The Weight of Things
“Look, I can pick up six blocks at once! It’s not even heavy!”
As teachers we can model appropriate math terminology and encourage our students to use mathematical vocabulary. Children used the blocks to build towers that are smaller than their body, larger than their body, and the same size as their body. They also built two towers of the same size.
“I wonder which is heavier, the stack of six blocks or two of these long blocks? Are they the same? They are? We can say the blocks are equal in weight.” Using real objects help children understand measurement concepts.
Here I go once more, rambling about the benefits we reap in the block area, during pickup time. If it wasn’t so innocent and deep, I would swear they were manipulating me. Give the gift of time. Toss out the clock, and let the investigations continue. Let the play buzz fill their little brain with a strong math foundation through play.

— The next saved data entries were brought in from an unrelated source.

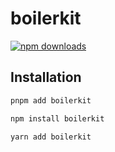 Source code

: <!-- ~~ Generated by projen. To modify, edit .projenrc.ts and run "pnpm --silent dlx projen". -->

# boilerkit

[![npm downloads](https://img.shields.io/npm/dt/boilerkit "npm downloads")](https://www.npmjs.com/package/boilerkit "npm downloads")

## Installation

```sh
pnpm add boilerkit
```

```sh
npm install boilerkit
```

```sh
yarn add boilerkit
```
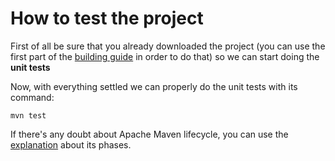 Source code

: # How to test the project

First of all be sure that you already downloaded the project (you can use the first part of the [building guide](building.md) in order to do that) so we can start doing the **unit tests**

Now, with everything settled we can properly do the unit tests with its command:

```
mvn test
```

If there's any doubt about Apache Maven lifecycle, you can use the [explanation](../exercises/maven-lifecycle.md) about its phases.


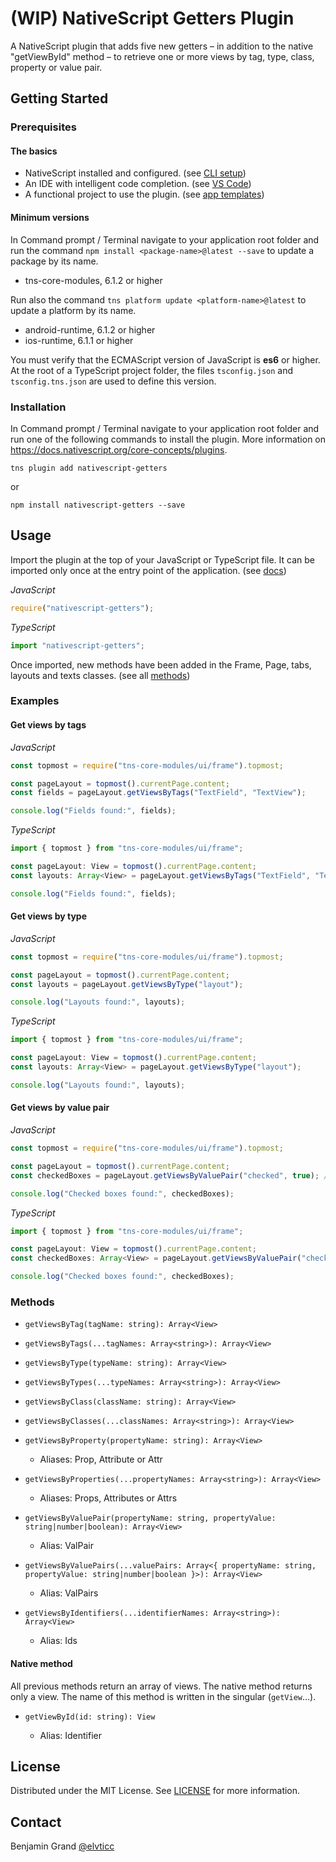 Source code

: # (WIP) NativeScript Getters Plugin

A NativeScript plugin that adds five new getters – in addition to the native "getViewById" method – to retrieve one or more views by tag, type, class, property or value pair.

## Getting Started

### Prerequisites

#### The basics

* NativeScript installed and configured. (see [CLI setup](https://docs.nativescript.org/start/quick-setup))
* An IDE with intelligent code completion. (see [VS Code](https://www.nativescript.org/nativescript-for-visual-studio-code))
* A functional project to use the plugin. (see [app templates](https://docs.nativescript.org/app-templates/app-templates))

#### Minimum versions

In Command prompt / Terminal navigate to your application root folder and run the command `npm install <package-name>@latest --save` to update a package by its name.

* tns-core-modules, 6.1.2 or higher

Run also the command `tns platform update <platform-name>@latest` to update a platform by its name.

* android-runtime, 6.1.2 or higher
* ios-runtime, 6.1.1 or higher

You must verify that the ECMAScript version of JavaScript is **es6** or higher. At the root of a TypeScript project folder, the files `tsconfig.json` and `tsconfig.tns.json` are used to define this version.

### Installation

In Command prompt / Terminal navigate to your application root folder and run one of the following commands to install the plugin. More information on https://docs.nativescript.org/core-concepts/plugins.

```shell
tns plugin add nativescript-getters
```

or

```shell
npm install nativescript-getters --save
```

## Usage

Import the plugin at the top of your JavaScript or TypeScript file. It can be imported only once at the entry point of the application. (see [docs](https://docs.nativescript.org/core-concepts/application-architecture#entry-point))

_JavaScript_

```javascript
require("nativescript-getters");
```

_TypeScript_

```typescript
import "nativescript-getters";
```

Once imported, new methods have been added in the Frame, Page, tabs, layouts and texts classes. (see all [methods](#methods))

### Examples

#### Get views by tags

_JavaScript_

```javascript
const topmost = require("tns-core-modules/ui/frame").topmost;

const pageLayout = topmost().currentPage.content;
const fields = pageLayout.getViewsByTags("TextField", "TextView");

console.log("Fields found:", fields);
```

_TypeScript_

```typescript
import { topmost } from "tns-core-modules/ui/frame";

const pageLayout: View = topmost().currentPage.content;
const layouts: Array<View> = pageLayout.getViewsByTags("TextField", "TextView");

console.log("Fields found:", fields);
```

#### Get views by type

_JavaScript_

```javascript
const topmost = require("tns-core-modules/ui/frame").topmost;

const pageLayout = topmost().currentPage.content;
const layouts = pageLayout.getViewsByType("layout");

console.log("Layouts found:", layouts);
```

_TypeScript_

```typescript
import { topmost } from "tns-core-modules/ui/frame";

const pageLayout: View = topmost().currentPage.content;
const layouts: Array<View> = pageLayout.getViewsByType("layout");

console.log("Layouts found:", layouts);
```

#### Get views by value pair

_JavaScript_

```javascript
const topmost = require("tns-core-modules/ui/frame").topmost;

const pageLayout = topmost().currentPage.content;
const checkedBoxes = pageLayout.getViewsByValuePair("checked", true); // or "true"

console.log("Checked boxes found:", checkedBoxes);
```

_TypeScript_

```typescript
import { topmost } from "tns-core-modules/ui/frame";

const pageLayout: View = topmost().currentPage.content;
const checkedBoxes: Array<View> = pageLayout.getViewsByValuePair("checked", true); // or "true"

console.log("Checked boxes found:", checkedBoxes);
```

### Methods

* `getViewsByTag(tagName: string): Array<View>`

* `getViewsByTags(...tagNames: Array<string>): Array<View>`

* `getViewsByType(typeName: string): Array<View>`

* `getViewsByTypes(...typeNames: Array<string>): Array<View>`

* `getViewsByClass(className: string): Array<View>`

* `getViewsByClasses(...classNames: Array<string>): Array<View>`

* `getViewsByProperty(propertyName: string): Array<View>`

  * Aliases: Prop, Attribute or Attr

* `getViewsByProperties(...propertyNames: Array<string>): Array<View>`

  * Aliases: Props, Attributes or Attrs

* `getViewsByValuePair(propertyName: string, propertyValue: string|number|boolean): Array<View>`

  * Alias: ValPair

* `getViewsByValuePairs(...valuePairs: Array<{ propertyName: string, propertyValue: string|number|boolean }>): Array<View>`

  * Alias: ValPairs

* `getViewsByIdentifiers(...identifierNames: Array<string>): Array<View>`

  * Alias: Ids

#### Native method

All previous methods return an array of views. The native method returns only a view. The name of this method is written in the singular (`getView`...).

* `getViewById(id: string): View`

  * Alias: Identifier

## License

Distributed under the MIT License. See [LICENSE](LICENSE.md) for more information.

## Contact

Benjamin Grand [@elvticc](https://twitter.com/elvticc)
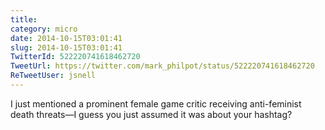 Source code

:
 ```yaml
---
title: 
category: micro
date: 2014-10-15T03:01:41
slug: 2014-10-15T03:01:41
TwitterId: 522220741618462720
TweetUrl: https://twitter.com/mark_philpot/status/522220741618462720
ReTweetUser: jsnell
---
```


<i class="fa fa-retweet" aria-hidden="true"></i> I just mentioned a prominent female game critic receiving anti-feminist death threats—I guess you just assumed it was about your hashtag? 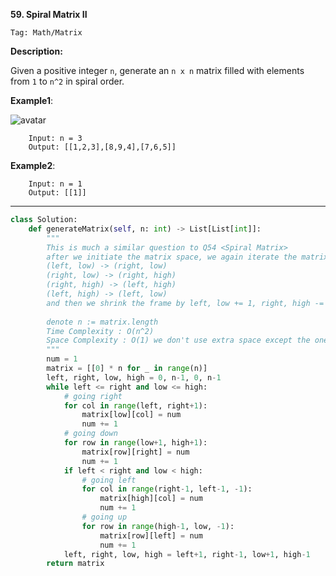 **59. Spiral Matrix II**

```Tag: Math/Matrix```

**Description:**

Given a positive integer ```n```, generate an ```n x n``` matrix filled with elements from ```1``` to ```n^2``` in spiral order.

**Example1**:

![avatar](Fig/59-E1.jpg)

        Input: n = 3
        Output: [[1,2,3],[8,9,4],[7,6,5]]

**Example2**:

        Input: n = 1
        Output: [[1]]

-----------

```python
class Solution:
    def generateMatrix(self, n: int) -> List[List[int]]:
        """
        This is much a similar question to Q54 <Spiral Matrix>
        after we initiate the matrix space, we again iterate the matrix "peeling the Onion" way
        (left, low) -> (right, low)
        (right, low) -> (right, high)
        (right, high) -> (left, high)
        (left, high) -> (left, low)
        and then we shrink the frame by left, low += 1, right, high -= 1
        
        denote n := matrix.length
        Time Complexity : O(n^2)
        Space Complexity : O(1) we don't use extra space except the one for answer storage
        """
        num = 1
        matrix = [[0] * n for _ in range(n)]
        left, right, low, high = 0, n-1, 0, n-1
        while left <= right and low <= high:
            # going right
            for col in range(left, right+1):
                matrix[low][col] = num
                num += 1
            # going down
            for row in range(low+1, high+1):
                matrix[row][right] = num
                num += 1
            if left < right and low < high:
                # going left
                for col in range(right-1, left-1, -1):
                    matrix[high][col] = num
                    num += 1
                # going up
                for row in range(high-1, low, -1):
                    matrix[row][left] = num
                    num += 1
            left, right, low, high = left+1, right-1, low+1, high-1
        return matrix
```
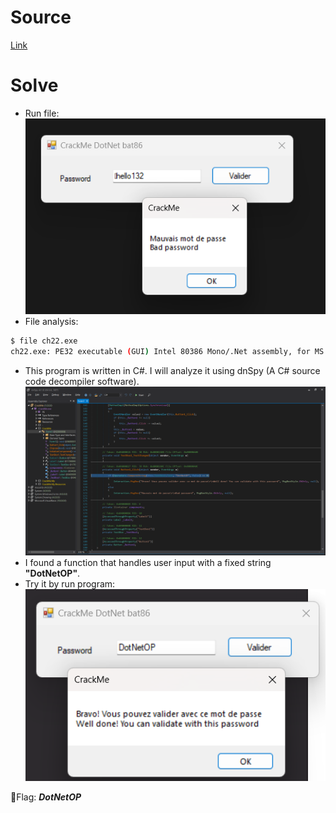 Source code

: # Source

[Link](./ch22.exe)

# Solve
- Run file:
![Alt text](image-1.png)
- File analysis:
```bash
$ file ch22.exe 
ch22.exe: PE32 executable (GUI) Intel 80386 Mono/.Net assembly, for MS Windows, 4 sections
```
- This program is written in C#. I will analyze it using dnSpy (A C# source code decompiler software).
![Alt text](image.png)
- I found a function that handles user input with a fixed string __"DotNetOP"__.
- Try it by run program:
![Alt text](image-2.png)

🚩Flag: ___DotNetOP___ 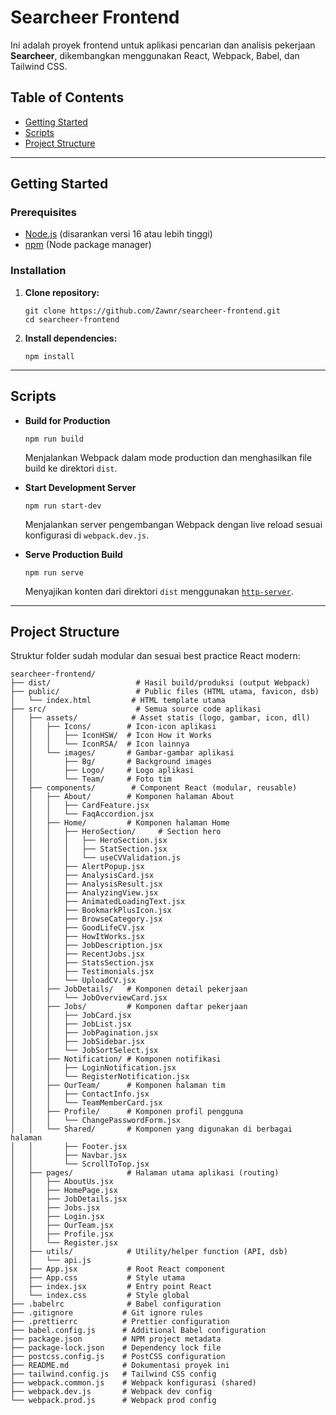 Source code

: # Searcheer Frontend

Ini adalah proyek frontend untuk aplikasi pencarian dan analisis pekerjaan **Searcheer**, dikembangkan menggunakan React, Webpack, Babel, dan Tailwind CSS.

## Table of Contents

- [Getting Started](#getting-started)
- [Scripts](#scripts)
- [Project Structure](#project-structure)

---

## Getting Started

### Prerequisites

- [Node.js](https://nodejs.org/) (disarankan versi 16 atau lebih tinggi)
- [npm](https://www.npmjs.com/) (Node package manager)

### Installation

1. **Clone repository:**

   ```shell
   git clone https://github.com/Zawnr/searcheer-frontend.git
   cd searcheer-frontend
   ```

2. **Install dependencies:**
   ```shell
   npm install
   ```

---

## Scripts

- **Build for Production**

  ```shell
  npm run build
  ```

  Menjalankan Webpack dalam mode production dan menghasilkan file build ke direktori `dist`.

- **Start Development Server**

  ```shell
  npm run start-dev
  ```

  Menjalankan server pengembangan Webpack dengan live reload sesuai konfigurasi di `webpack.dev.js`.

- **Serve Production Build**
  ```shell
  npm run serve
  ```
  Menyajikan konten dari direktori `dist` menggunakan [`http-server`](https://www.npmjs.com/package/http-server).

---

## Project Structure

Struktur folder sudah modular dan sesuai best practice React modern:

```text
searcheer-frontend/
├── dist/                   # Hasil build/produksi (output Webpack)
├── public/                 # Public files (HTML utama, favicon, dsb)
│   └── index.html         # HTML template utama
├── src/                    # Semua source code aplikasi
│   ├── assets/            # Asset statis (logo, gambar, icon, dll)
│   │   ├── Icons/        # Icon-icon aplikasi
│   │   │   ├── IconHSW/  # Icon How it Works
│   │   │   └── IconRSA/  # Icon lainnya
│   │   └── images/       # Gambar-gambar aplikasi
│   │       ├── Bg/       # Background images
│   │       ├── Logo/     # Logo aplikasi
│   │       └── Team/     # Foto tim
│   ├── components/        # Component React (modular, reusable)
│   │   ├── About/        # Komponen halaman About
│   │   │   ├── CardFeature.jsx
│   │   │   └── FaqAccordion.jsx
│   │   ├── Home/         # Komponen halaman Home
│   │   │   ├── HeroSection/     # Section hero
│   │   │   │   ├── HeroSection.jsx
│   │   │   │   ├── StatSection.jsx
│   │   │   │   └── useCVValidation.js
│   │   │   ├── AlertPopup.jsx
│   │   │   ├── AnalysisCard.jsx
│   │   │   ├── AnalysisResult.jsx
│   │   │   ├── AnalyzingView.jsx
│   │   │   ├── AnimatedLoadingText.jsx
│   │   │   ├── BookmarkPlusIcon.jsx
│   │   │   ├── BrowseCategory.jsx
│   │   │   ├── GoodLifeCV.jsx
│   │   │   ├── HowItWorks.jsx
│   │   │   ├── JobDescription.jsx
│   │   │   ├── RecentJobs.jsx
│   │   │   ├── StatsSection.jsx
│   │   │   ├── Testimonials.jsx
│   │   │   └── UploadCV.jsx
│   │   ├── JobDetails/   # Komponen detail pekerjaan
│   │   │   └── JobOverviewCard.jsx
│   │   ├── Jobs/         # Komponen daftar pekerjaan
│   │   │   ├── JobCard.jsx
│   │   │   ├── JobList.jsx
│   │   │   ├── JobPagination.jsx
│   │   │   ├── JobSidebar.jsx
│   │   │   └── JobSortSelect.jsx
│   │   ├── Notification/ # Komponen notifikasi
│   │   │   ├── LoginNotification.jsx
│   │   │   └── RegisterNotification.jsx
│   │   ├── OurTeam/      # Komponen halaman tim
│   │   │   ├── ContactInfo.jsx
│   │   │   └── TeamMemberCard.jsx
│   │   ├── Profile/      # Komponen profil pengguna
│   │   │   └── ChangePasswordForm.jsx
│   │   └── Shared/       # Komponen yang digunakan di berbagai halaman
│   │       ├── Footer.jsx
│   │       ├── Navbar.jsx
│   │       └── ScrollToTop.jsx
│   ├── pages/            # Halaman utama aplikasi (routing)
│   │   ├── AboutUs.jsx
│   │   ├── HomePage.jsx
│   │   ├── JobDetails.jsx
│   │   ├── Jobs.jsx
│   │   ├── Login.jsx
│   │   ├── OurTeam.jsx
│   │   ├── Profile.jsx
│   │   └── Register.jsx
│   ├── utils/            # Utility/helper function (API, dsb)
│   │   └── api.js
│   ├── App.jsx           # Root React component
│   ├── App.css           # Style utama
│   ├── index.jsx         # Entry point React
│   └── index.css         # Style global
├── .babelrc              # Babel configuration
├── .gitignore           # Git ignore rules
├── .prettierrc          # Prettier configuration
├── babel.config.js      # Additional Babel configuration
├── package.json         # NPM project metadata
├── package-lock.json    # Dependency lock file
├── postcss.config.js    # PostCSS configuration
├── README.md            # Dokumentasi proyek ini
├── tailwind.config.js   # Tailwind CSS config
├── webpack.common.js    # Webpack konfigurasi (shared)
├── webpack.dev.js       # Webpack dev config
└── webpack.prod.js      # Webpack prod config
```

Before naps, I will bring out the book by Steve Jenkins, Biggest, Strongest, Fastest. This book describes animals that are the heaviest, strongest and tallest. It introduces the concept that determining which animal is the biggest depends on how you define big. We also love the math books, How Many and Which One Doesn’t Belong by Christopher Danielson. These great books help my group understand there are many different measurable attributes to consider when we say something is bigger or heavier.
25 Replies to “The Weight of Things”
Great blog lesson
Great lesson with lots of math vocabulary and communication p loo us all the fun with this lesson and activity.
Nice reminder to use math vocabulary in everyday exploration.
Great way to get children engaged in math.
I think we may have the same class of children. Now when its clean up time for blocks I have started about ten minutes earlier than I should. The math vocabulary has been incorporated when we sit with the children and they are building as well. It truly is a great time to use math language.
What a wonderful journey for the children. I loved the quote…”Give the gift of time. Toss out the clock and let the investigations continue!” Thank you for the literature component too.
What an awesome way to get the children involved and learning math at the same time.
Awesome way of learning how many and open ended conversation!
I love this activity in math,most children in class enjoy block play and what a wonderful way to expand math in play.
these principles can be used in many ares
these principles can be used in many areas in the classroom
Math principles can be used throughout the day at school including outside time. Math activities are a favorite past time in my class.
I think its cool that playing blocks could be use as a measurement tool
I love the literacy connection!
I have found that clean up opens up a lot of math, such as sorting blocks in the right container or by the right size, or matching the blocks to the correct picture on the shelves, so much can be learned during clean up time that a lot of us fail to realize.
Math vocabulary is extended when children play in the blocks area by comparing and solving problems, asking questions making challenge and by describing process.
I love the addition of books to this lesson!
I think that this is an awesome way at incorporating math vocabulary into play time. This will keep the children engaged in what they are doing, and they will start to think about the vocab.
It’s a great way to increase math vocabulary and understanding!
Great ideas for using math with blocks
doing the building block was a great math activities for the children to know how to count.
this clean up the blocks time is great because the kids are developing their measurement learning and expanding their vocabulary
Using math during clean up time in blocks is a great way to help the children have fun while picking up blocks.
great ideas here – blocks are my favorite math material and we have several different types.
This looks like a lot of fun! Children learn through fun activities where they get to explore their environment. I like that children are encouraged to build tall towers as big as they are.